Appearing fourth on the list, Marx and Engels's "The Communist Manifesto" is sure to raise some eyebrows. Its popularity makes a certain amount of sense, given that it may be the most well-known critique of the capitalist system we all know and love. But that's not likely to comfort anyone who's convinced the nation's universities are breeding grounds for bearded Marxist extremism.
The Ivy League list is considerably different, however. Plato's "Republic" is the top book there, with Samuel Huntington's "Clash of Civilizations" coming in a close second. "The Elements of Style" makes an appearance, as do poli-sci classics "Leviathan" and "The Prince." Martin Luther King's "Letter from a Birmingham Jail" comes it at No. 8 in the Ivy Leagues.
Overall, the Ivy League list is heavily skewed toward political philosophy and thought -- the only book on the list that doesn't fall under this category is Strunk and White's "Elements of Style."
The Explorer lets you filter by subject area, too.
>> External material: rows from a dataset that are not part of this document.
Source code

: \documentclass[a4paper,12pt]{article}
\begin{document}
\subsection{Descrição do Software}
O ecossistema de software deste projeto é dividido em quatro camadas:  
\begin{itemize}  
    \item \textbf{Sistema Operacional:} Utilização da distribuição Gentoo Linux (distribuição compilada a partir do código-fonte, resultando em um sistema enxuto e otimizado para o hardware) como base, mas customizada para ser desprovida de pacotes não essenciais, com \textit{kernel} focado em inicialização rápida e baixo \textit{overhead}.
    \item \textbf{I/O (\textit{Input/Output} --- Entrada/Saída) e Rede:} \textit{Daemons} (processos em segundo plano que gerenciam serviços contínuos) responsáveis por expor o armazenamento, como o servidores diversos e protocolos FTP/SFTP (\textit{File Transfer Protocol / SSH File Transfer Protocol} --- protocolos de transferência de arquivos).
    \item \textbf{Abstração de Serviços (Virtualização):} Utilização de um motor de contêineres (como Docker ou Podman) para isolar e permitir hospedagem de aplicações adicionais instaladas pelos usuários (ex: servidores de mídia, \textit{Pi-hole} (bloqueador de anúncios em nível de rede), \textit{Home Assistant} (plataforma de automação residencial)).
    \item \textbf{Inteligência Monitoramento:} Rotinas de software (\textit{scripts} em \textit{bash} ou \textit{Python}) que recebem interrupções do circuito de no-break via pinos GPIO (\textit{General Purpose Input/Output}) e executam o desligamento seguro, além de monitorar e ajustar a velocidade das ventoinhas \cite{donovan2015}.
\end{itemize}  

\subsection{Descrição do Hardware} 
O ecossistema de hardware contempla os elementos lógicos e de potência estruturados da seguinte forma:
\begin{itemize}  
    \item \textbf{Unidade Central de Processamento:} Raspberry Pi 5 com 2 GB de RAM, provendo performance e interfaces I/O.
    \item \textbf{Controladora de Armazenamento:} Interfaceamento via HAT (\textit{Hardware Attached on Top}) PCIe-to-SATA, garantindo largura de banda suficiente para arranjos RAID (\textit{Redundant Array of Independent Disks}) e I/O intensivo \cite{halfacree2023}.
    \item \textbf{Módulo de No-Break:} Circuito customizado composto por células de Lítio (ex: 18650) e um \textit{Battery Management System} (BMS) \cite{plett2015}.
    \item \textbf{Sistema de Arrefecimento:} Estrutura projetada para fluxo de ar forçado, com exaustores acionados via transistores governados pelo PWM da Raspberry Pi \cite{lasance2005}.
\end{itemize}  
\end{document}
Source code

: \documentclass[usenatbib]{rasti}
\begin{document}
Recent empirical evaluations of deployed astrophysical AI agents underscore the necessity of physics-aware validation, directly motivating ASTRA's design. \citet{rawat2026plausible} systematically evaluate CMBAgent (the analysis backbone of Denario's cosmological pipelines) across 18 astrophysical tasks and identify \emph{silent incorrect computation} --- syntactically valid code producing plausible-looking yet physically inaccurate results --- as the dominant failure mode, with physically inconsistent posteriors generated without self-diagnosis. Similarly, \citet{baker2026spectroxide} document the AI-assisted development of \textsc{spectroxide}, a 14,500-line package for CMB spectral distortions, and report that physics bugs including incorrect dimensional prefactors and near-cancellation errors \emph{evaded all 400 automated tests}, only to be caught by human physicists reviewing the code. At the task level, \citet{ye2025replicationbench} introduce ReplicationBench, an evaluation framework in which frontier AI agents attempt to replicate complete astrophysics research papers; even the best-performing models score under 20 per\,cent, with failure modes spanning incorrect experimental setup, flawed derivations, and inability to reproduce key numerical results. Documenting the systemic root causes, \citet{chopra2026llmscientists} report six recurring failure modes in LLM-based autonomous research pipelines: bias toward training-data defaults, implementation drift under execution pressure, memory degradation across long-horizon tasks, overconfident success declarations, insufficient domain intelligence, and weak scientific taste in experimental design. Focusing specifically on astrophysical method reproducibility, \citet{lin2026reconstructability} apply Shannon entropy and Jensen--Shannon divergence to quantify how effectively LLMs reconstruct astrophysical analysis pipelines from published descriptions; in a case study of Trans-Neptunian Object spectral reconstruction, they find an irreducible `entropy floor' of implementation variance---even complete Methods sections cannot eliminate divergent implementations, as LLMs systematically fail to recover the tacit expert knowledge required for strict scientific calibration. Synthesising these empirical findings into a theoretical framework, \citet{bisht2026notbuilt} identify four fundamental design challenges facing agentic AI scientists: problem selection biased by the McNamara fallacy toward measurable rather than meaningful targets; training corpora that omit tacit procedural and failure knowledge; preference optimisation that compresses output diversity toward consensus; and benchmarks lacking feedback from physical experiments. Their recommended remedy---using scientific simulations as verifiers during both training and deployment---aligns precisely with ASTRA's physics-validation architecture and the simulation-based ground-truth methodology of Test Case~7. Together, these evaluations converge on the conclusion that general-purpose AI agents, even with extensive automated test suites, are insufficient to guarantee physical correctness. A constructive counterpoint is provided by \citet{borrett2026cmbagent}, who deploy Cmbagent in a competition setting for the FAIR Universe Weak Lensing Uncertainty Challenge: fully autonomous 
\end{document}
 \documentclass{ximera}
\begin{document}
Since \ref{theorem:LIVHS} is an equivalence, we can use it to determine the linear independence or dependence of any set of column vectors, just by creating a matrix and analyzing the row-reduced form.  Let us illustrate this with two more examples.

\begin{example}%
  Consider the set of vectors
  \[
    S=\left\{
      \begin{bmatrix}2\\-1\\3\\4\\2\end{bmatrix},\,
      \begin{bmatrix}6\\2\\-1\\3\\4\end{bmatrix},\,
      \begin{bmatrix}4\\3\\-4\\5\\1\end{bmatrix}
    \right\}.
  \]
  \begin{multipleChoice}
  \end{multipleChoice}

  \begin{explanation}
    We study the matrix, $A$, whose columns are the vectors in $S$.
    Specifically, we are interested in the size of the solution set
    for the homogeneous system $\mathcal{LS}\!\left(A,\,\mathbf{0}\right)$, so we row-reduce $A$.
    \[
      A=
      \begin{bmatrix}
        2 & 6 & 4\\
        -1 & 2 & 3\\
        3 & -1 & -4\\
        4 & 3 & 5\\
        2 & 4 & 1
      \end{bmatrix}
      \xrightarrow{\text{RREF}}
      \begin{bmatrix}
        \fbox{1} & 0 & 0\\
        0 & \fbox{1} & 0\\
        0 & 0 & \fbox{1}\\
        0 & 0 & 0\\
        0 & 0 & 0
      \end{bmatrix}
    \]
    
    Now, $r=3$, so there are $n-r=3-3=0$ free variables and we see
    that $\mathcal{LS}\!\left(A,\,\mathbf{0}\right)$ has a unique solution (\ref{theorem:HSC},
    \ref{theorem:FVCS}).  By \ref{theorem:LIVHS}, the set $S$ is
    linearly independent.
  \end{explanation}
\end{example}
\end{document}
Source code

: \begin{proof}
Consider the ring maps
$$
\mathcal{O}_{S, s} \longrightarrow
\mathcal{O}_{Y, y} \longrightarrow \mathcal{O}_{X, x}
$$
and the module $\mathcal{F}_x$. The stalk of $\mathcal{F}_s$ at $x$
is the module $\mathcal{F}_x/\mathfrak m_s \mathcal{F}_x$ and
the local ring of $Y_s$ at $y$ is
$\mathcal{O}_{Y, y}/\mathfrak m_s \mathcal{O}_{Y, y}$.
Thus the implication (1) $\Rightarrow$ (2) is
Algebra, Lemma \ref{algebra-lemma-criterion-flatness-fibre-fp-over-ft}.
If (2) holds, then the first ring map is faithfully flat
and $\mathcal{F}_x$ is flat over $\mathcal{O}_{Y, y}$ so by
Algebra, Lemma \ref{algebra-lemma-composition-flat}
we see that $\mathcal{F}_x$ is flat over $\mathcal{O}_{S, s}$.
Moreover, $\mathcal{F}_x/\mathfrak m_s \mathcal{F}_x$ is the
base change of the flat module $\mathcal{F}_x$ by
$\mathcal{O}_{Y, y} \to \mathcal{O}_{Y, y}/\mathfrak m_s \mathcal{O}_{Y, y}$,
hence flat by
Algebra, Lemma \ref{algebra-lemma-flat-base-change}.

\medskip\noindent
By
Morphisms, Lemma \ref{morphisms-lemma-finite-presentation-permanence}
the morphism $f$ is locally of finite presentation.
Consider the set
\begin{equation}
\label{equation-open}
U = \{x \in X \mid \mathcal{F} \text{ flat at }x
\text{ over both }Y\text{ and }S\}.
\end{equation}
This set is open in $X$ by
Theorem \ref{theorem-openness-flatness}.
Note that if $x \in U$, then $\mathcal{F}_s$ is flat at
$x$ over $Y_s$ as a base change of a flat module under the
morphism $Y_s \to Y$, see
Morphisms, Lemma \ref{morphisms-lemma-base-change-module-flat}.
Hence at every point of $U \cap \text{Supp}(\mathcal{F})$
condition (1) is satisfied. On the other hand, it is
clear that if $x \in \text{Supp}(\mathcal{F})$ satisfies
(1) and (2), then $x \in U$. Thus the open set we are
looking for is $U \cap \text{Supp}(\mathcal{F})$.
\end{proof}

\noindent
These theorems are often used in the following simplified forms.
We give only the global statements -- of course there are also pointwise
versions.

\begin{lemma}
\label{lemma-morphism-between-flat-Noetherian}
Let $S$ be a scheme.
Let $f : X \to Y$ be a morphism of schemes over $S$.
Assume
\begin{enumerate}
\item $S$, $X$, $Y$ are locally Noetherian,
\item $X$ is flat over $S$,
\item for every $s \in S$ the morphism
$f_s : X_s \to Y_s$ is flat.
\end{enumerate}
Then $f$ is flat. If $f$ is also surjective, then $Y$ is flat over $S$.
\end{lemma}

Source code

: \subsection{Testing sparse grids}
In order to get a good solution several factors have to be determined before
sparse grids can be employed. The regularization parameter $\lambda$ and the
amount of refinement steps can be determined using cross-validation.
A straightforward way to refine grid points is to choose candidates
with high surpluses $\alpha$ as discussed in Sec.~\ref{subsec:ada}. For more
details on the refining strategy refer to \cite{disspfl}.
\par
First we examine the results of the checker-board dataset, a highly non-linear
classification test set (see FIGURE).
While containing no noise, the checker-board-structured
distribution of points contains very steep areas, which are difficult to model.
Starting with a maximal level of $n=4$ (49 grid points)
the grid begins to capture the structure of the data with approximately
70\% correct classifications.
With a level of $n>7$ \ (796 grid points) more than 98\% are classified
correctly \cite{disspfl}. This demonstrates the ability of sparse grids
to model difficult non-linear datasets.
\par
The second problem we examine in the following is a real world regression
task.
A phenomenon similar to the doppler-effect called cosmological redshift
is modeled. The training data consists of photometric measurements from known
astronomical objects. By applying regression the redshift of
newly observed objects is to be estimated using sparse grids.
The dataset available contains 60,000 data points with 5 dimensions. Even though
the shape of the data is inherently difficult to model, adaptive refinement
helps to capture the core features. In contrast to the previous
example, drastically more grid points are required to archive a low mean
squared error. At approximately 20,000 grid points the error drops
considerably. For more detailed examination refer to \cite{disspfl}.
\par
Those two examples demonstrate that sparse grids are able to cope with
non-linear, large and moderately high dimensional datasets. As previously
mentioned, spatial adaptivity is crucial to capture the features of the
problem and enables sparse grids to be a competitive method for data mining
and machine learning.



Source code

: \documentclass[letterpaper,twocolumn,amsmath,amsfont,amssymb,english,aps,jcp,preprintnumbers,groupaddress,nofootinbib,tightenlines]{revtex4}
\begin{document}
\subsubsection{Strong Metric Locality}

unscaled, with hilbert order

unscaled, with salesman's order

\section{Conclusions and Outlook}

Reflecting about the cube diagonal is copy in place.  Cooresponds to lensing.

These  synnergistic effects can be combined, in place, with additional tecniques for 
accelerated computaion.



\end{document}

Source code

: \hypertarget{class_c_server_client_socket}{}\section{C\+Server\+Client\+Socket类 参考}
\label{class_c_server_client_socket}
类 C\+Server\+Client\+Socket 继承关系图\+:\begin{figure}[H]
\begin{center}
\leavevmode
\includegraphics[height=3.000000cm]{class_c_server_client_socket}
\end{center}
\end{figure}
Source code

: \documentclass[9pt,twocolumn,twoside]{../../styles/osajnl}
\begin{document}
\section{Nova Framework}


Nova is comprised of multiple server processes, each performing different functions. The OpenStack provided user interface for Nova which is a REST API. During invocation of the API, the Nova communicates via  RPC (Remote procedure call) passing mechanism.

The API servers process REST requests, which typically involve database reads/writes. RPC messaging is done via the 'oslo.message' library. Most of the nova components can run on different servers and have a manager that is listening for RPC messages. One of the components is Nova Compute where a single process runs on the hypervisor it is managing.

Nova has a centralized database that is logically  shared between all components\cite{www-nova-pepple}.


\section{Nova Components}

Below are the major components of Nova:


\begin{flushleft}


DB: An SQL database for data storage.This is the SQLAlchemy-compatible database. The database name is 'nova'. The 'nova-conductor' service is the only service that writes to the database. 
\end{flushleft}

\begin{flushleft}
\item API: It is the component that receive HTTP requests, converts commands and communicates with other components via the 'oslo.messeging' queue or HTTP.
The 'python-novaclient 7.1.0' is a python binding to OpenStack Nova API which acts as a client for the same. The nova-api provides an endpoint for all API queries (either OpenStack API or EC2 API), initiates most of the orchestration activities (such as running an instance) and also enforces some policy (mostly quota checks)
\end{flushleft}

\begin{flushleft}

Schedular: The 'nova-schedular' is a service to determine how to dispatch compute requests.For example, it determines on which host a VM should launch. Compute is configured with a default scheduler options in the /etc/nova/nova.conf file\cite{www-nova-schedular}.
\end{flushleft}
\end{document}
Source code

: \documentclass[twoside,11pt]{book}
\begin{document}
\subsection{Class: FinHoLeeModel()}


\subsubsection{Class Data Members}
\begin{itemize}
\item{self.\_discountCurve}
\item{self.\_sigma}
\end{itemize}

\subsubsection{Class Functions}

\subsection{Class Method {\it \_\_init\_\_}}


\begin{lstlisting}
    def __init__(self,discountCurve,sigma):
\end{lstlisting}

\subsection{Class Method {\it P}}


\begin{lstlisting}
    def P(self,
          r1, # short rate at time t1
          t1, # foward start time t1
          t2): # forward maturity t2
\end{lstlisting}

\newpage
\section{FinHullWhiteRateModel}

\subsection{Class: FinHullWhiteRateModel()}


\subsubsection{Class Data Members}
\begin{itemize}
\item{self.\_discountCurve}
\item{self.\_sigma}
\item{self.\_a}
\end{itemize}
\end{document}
Here's how the Ivies compare with everywhere else in English courses.
There's a little more agreement here, with five books in common across the two lists. The No. 1 work of fiction taught at American schools is Mary Wollstonecraft Shelley's "Frankenstein." At the Ivies, on the other hand, Chaucer's "Canterbury Tales" are No. 1 (raise your hand if you still bear psychological scars for having to memorize Middle English verse during your formative years).
Milton's "Paradise Lost" is universally assigned, as are Conrad's "Heart of Darkness" and Shakespeare's "Hamlet." But across all schools, works by American authors (T.S. Eliot's "Love Song of J. Alfred Prufrock," Charlotte Gilman's "The Yellow Wallpaper") are more commonly assigned than at the Ivies, where British authors are more prominent.
The Explorer also lets you filter only by colleges and universities in a given state. Here, for instance, is a map of the most-frequently assigned college course book in each state. The text is tiny, so click on the image to enlarge it if you need to.
"The Elements of Style" is the No. 1 college book in 13 states. "The Communist Manifesto" is also popular, showing up as No. 1 in six states. But there's a lot of variety otherwise. In Delaware, for instance, the top college book is a computer programming textbook. In Alabama, physics is king. Alaska appears to be a breeding ground for future petroleum engineers, while students in Nevada get a firm grounding in how numbers can be deceiving.
The folks who built the Open Syllabus Explorer are the first to admit that their data are incomplete and likely contain a fair number of errors. They've built their list by scraping publicly-available college websites, as well as submissions from individual professors. So if a college doesn't put course syllabi on public-facing pages (see the case of Dartmouth College, above), it's not going to show up in the list.
Still, with more than 1 million syllabi in the database, it's currently the best approximation we have for what students are actually reading in college -- and for the books that are informing the leaders of tomorrow.